=== Begin Enclosure ===
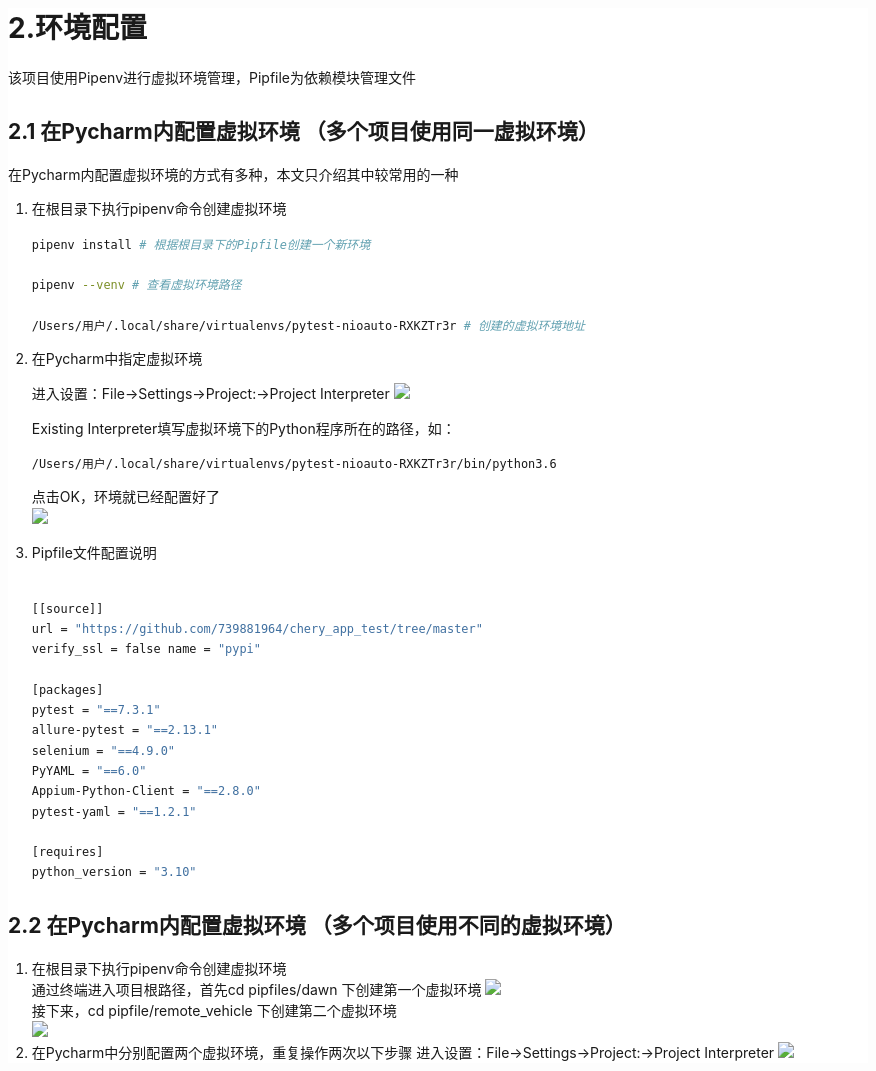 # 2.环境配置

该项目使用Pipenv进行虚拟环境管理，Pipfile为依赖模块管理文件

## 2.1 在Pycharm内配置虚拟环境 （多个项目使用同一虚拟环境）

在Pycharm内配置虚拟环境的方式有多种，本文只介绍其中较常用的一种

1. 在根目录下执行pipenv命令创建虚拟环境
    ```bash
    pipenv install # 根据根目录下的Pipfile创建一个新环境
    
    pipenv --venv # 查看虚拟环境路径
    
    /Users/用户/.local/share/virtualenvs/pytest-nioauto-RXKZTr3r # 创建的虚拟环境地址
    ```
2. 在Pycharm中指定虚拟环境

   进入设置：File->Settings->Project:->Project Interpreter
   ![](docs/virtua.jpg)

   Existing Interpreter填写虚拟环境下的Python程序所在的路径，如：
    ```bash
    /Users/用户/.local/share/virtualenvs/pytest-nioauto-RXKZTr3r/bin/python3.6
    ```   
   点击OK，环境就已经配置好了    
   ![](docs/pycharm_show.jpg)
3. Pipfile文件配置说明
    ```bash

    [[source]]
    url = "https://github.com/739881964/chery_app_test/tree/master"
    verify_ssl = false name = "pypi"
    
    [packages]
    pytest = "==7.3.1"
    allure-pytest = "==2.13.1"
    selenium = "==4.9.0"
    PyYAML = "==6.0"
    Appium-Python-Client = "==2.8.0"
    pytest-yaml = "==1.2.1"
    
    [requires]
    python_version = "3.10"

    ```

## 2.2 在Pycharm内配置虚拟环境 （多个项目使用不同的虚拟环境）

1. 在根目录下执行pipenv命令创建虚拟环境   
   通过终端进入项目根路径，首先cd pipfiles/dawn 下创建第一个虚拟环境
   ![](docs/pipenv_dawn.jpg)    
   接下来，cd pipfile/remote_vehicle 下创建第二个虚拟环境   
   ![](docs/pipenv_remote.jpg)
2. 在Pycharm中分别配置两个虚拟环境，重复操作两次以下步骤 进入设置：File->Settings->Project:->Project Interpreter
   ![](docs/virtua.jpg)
=== End Enclosure ===
=== Begin Enclosure ===
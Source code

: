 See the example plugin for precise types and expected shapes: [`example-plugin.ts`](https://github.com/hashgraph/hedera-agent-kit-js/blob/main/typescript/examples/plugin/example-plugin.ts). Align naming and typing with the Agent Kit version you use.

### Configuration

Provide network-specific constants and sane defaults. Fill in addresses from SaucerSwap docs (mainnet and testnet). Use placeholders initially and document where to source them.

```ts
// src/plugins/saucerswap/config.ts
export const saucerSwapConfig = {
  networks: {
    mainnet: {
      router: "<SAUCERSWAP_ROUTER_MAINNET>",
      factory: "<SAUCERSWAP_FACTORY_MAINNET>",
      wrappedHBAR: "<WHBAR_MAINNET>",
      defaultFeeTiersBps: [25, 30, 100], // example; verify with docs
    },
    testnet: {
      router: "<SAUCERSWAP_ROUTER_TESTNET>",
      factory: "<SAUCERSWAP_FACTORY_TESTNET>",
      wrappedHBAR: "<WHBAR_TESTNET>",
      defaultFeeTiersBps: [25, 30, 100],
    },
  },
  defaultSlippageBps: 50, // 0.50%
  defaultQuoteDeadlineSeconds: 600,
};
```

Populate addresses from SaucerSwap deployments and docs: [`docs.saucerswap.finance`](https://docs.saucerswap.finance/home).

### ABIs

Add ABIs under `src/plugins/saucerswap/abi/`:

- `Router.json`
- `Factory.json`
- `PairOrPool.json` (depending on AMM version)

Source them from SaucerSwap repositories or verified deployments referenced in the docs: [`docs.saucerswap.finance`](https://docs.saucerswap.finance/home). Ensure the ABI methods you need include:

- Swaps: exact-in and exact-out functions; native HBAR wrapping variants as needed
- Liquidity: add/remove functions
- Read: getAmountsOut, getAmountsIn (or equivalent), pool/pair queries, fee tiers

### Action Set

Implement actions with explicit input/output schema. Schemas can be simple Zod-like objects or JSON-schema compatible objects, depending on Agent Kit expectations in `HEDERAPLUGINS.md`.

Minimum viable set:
=== End Enclosure ===
» **WHAT TO PRODUCE**
Filter the entries above and return only the lines holding "local".

» **SOLUTION TO THIS EXERCISE**
    /Users/用户/.local/share/virtualenvs/pytest-nioauto-RXKZTr3r # 创建的虚拟环境地址
    /Users/用户/.local/share/virtualenvs/pytest-nioauto-RXKZTr3r/bin/python3.6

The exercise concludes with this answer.